Traditional substitutions of complex machines for people can backfire, as Pratt & Whitney discovered. The world's largest maker of jet engines for aircraft had paid $80 million for a "monument", state-of-the-art German robotic grinders to make turbine blades. The grinders were wonderfully fast, but their complex computer controls required about as many technicians as the old manual production system had required machinists. Moreover, the fast grinders required supporting processes that were costly and polluting. Since the fast grinders were meant to produce big, uniform batches of product, but Pratt & Whitney needed agile production of small, diverse batches, the twelve fancy grinders were replaced with eight simple ones costing one-fourth as much. Grinding time increased from 3 to 75 minutes, but the throughput time for the entire process decreased from 10 days to 75 minutes because the nasty supporting processes were eliminated. Viewed from the whole-system perspective of the complete production process, not just the grinding step, the big machines had been so fast that they slowed down the process too much, and so automated that they required too many workers.
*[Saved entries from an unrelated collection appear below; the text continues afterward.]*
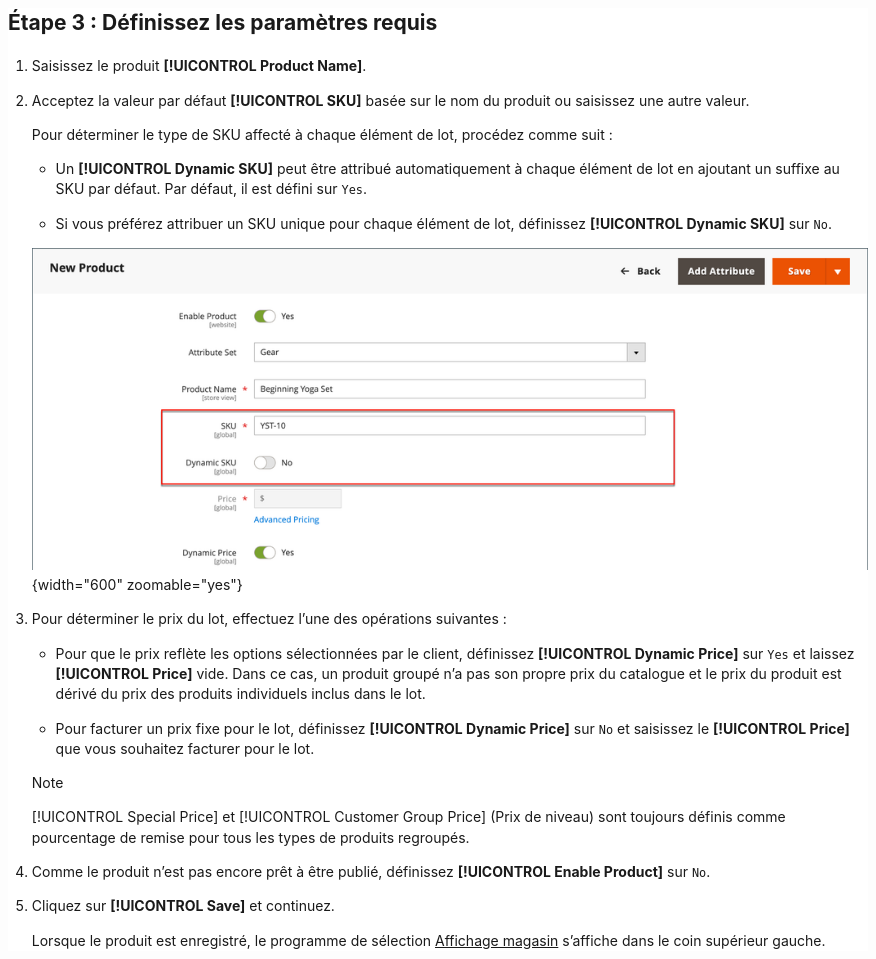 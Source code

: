 ## Étape 3 : Définissez les paramètres requis

1. Saisissez le produit **[!UICONTROL Product Name]**.

1. Acceptez la valeur par défaut **[!UICONTROL SKU]** basée sur le nom du produit ou saisissez une autre valeur.

   Pour déterminer le type de SKU affecté à chaque élément de lot, procédez comme suit :

   - Un **[!UICONTROL Dynamic SKU]** peut être attribué automatiquement à chaque élément de lot en ajoutant un suffixe au SKU par défaut. Par défaut, il est défini sur `Yes`.

   - Si vous préférez attribuer un SKU unique pour chaque élément de lot, définissez **[!UICONTROL Dynamic SKU]** sur `No`.

   ![SKU dynamique et prix](./assets/product-bundle-manual-sku.png){width="600" zoomable="yes"}

1. Pour déterminer le prix du lot, effectuez l’une des opérations suivantes :

   - Pour que le prix reflète les options sélectionnées par le client, définissez **[!UICONTROL Dynamic Price]** sur `Yes` et laissez **[!UICONTROL Price]** vide. Dans ce cas, un produit groupé n’a pas son propre prix du catalogue et le prix du produit est dérivé du prix des produits individuels inclus dans le lot.

   - Pour facturer un prix fixe pour le lot, définissez **[!UICONTROL Dynamic Price]** sur `No` et saisissez le **[!UICONTROL Price]** que vous souhaitez facturer pour le lot.

   >[!NOTE]
   >
   >[!UICONTROL Special Price] et [!UICONTROL Customer Group Price] (Prix de niveau) sont toujours définis comme pourcentage de remise pour tous les types de produits regroupés.

1. Comme le produit n’est pas encore prêt à être publié, définissez **[!UICONTROL Enable Product]** sur `No`.

1. Cliquez sur **[!UICONTROL Save]** et continuez.

   Lorsque le produit est enregistré, le programme de sélection [Affichage magasin](introduction.md#product-scope) s’affiche dans le coin supérieur gauche.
The revised production system, using a high-wage traditional workforce and simple machines, produced $1 billion of annual value in a single room easily surveyable from a doorway. It cost half as much, worked 100 times faster, cut changeover time from 8 hours to 100 seconds, and would have repaid its conversion costs in a year even if the sophisticated grinders were simply scrapped.
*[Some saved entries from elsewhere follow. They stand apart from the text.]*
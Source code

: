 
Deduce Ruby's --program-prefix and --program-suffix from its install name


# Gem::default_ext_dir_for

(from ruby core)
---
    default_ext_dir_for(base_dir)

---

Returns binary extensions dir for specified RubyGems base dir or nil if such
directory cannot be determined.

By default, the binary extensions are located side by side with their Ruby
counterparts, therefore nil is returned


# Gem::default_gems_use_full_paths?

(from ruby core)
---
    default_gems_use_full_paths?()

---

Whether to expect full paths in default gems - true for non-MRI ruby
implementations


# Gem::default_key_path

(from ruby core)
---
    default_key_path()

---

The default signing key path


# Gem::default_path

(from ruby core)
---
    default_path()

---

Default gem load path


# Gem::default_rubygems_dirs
Just as unwanted weight in a car or unwanted heat in a building is prone to compound and multiply, muda tends to amplify itself, because excessive scale or speed at any stage of production turns the smooth flow of materials into turbulent eddies and undertows that suck down earnings and submerge whole industries. Remember chapter 3's saga of the aluminum cola can? It takes 319 days in production to get to the customer's hand, then minutes to reach the trash bin. This is 99 and 96/100ths percent pure muda. For such a massive batch-and-queue system to produce what the customer perceives as an uninterrupted supply of cola requires huge inventories at every upstream stage to deal with unforeseen fluctuations in demand or delays in supply. Wherever there's a bottleneck, the supplier adds buffer stocks to try to overcome it, thereby counterintuitively making the stop-and-go traffic of the materials flow even worse.
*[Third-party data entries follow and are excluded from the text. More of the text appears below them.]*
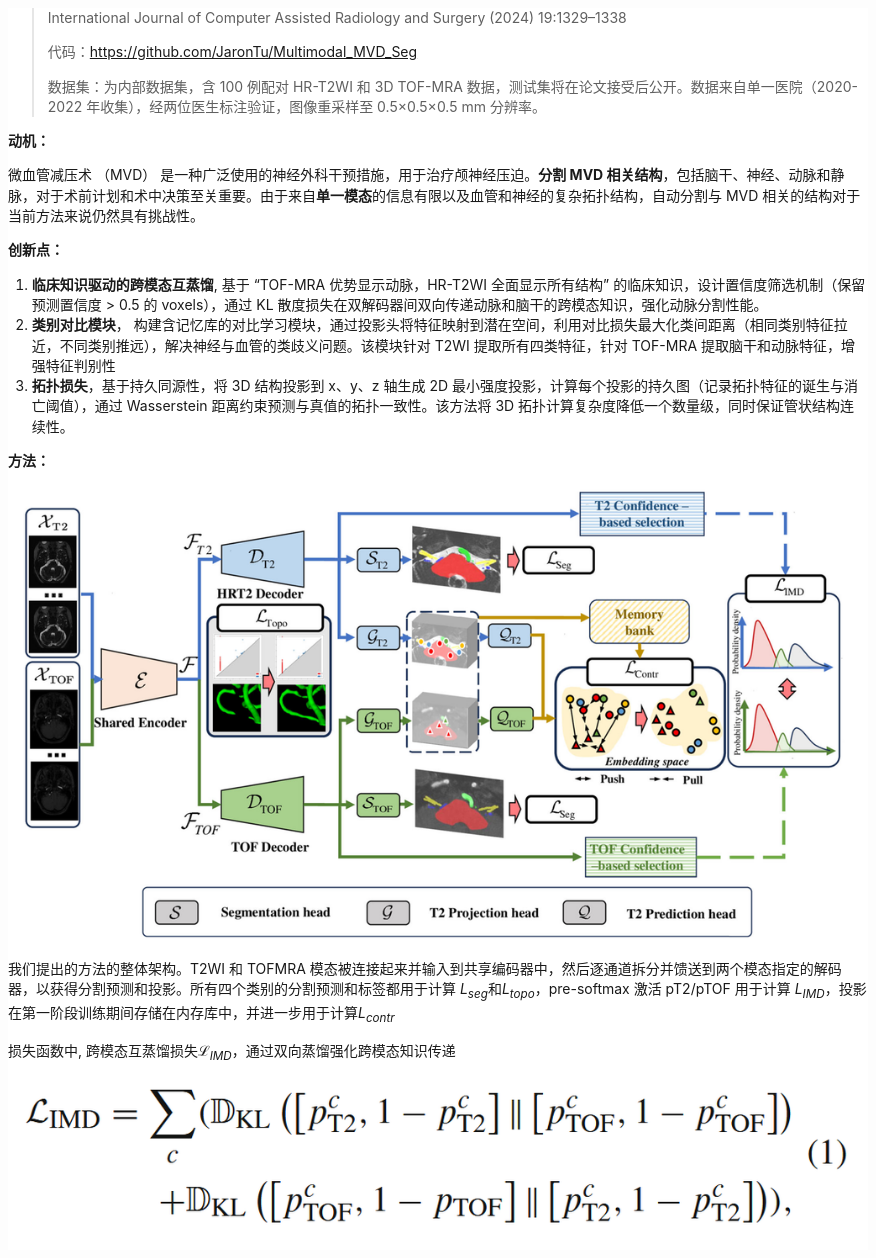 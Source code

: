 > International Journal of Computer Assisted Radiology and Surgery (2024) 19:1329–1338
>
> 代码：https://github.com/JaronTu/Multimodal_MVD_Seg
>
> 数据集：为内部数据集，含 100 例配对 HR-T2WI 和 3D TOF-MRA 数据，测试集将在论文接受后公开。数据来自单一医院（2020-2022 年收集），经两位医生标注验证，图像重采样至 0.5×0.5×0.5 mm 分辨率。

**动机：**

微血管减压术 （MVD） 是一种广泛使用的神经外科干预措施，用于治疗颅神经压迫。**分割 MVD 相关结构**，包括脑干、神经、动脉和静脉，对于术前计划和术中决策至关重要。由于来自**单一模态**的信息有限以及血管和神经的复杂拓扑结构，自动分割与 MVD 相关的结构对于当前方法来说仍然具有挑战性。

**创新点：**

1. **临床知识驱动的跨模态互蒸馏**, 基于 “TOF-MRA 优势显示动脉，HR-T2WI 全面显示所有结构” 的临床知识，设计置信度筛选机制（保留预测置信度 > 0.5 的 voxels），通过 KL 散度损失在双解码器间双向传递动脉和脑干的跨模态知识，强化动脉分割性能。
2. **类别对比模块**， 构建含记忆库的对比学习模块，通过投影头将特征映射到潜在空间，利用对比损失最大化类间距离（相同类别特征拉近，不同类别推远），解决神经与血管的类歧义问题。该模块针对 T2WI 提取所有四类特征，针对 TOF-MRA 提取脑干和动脉特征，增强特征判别性
3. **拓扑损失**，基于持久同源性，将 3D 结构投影到 x、y、z 轴生成 2D 最小强度投影，计算每个投影的持久图（记录拓扑特征的诞生与消亡阈值），通过 Wasserstein 距离约束预测与真值的拓扑一致性。该方法将 3D 拓扑计算复杂度降低一个数量级，同时保证管状结构连续性。

**方法：**

![1752377428255](image/现有方法/1752377428255.png)

我们提出的方法的整体架构。T2WI 和 TOFMRA 模态被连接起来并输入到共享编码器中，然后逐通道拆分并馈送到两个模态指定的解码器，以获得分割预测和投影。所有四个类别的分割预测和标签都用于计算 $`L_{seg}`$和$`L_{topo}`$，pre-softmax 激活 pT2/pTOF 用于计算 $`L_{IMD}`$，投影在第一阶段训练期间存储在内存库中，并进一步用于计算$`L_{contr}`$

损失函数中, 跨模态互蒸馏损失$`\mathcal{L}_{IMD}`$，通过双向蒸馏强化跨模态知识传递

![1752378273137](image/现有方法/1752378273137.png)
All this results from the mismatch between a very small-scale operation--drinking a can of cola--and a very large-scale one, producing it. The production process is designed to run in enormous batches, at very high speeds, with very high changeover costs. But that logic is the result of applying to business organization precisely the same design flaw, discussed in the previous chapter at the level of components, namely, optimizing one element in isolation from others and thereby pessimizing the entire system. Buying the world's fastest canning machine to achieve the world's lowest fill cost per can presumably looks like an efficient strategy to the canner. But it doesn't create customer value at least cost, because of such expenses as indirect labor (in such forms as technical support), the inventories throughout the value chain, and the pervasive costs and losses of handling, transport, and storage between all the elephantine parts of the production process. Just as Pratt & Whitney's grinders looked fast and cheap per grind but were slow and costly per finished blade, from a whole-system perspective, the giant cola-canning machine may well cost more per delivered can than a small, slow, unsophisticated machine that produces the cans of cola locally and immediately on receiving an order from the retailer.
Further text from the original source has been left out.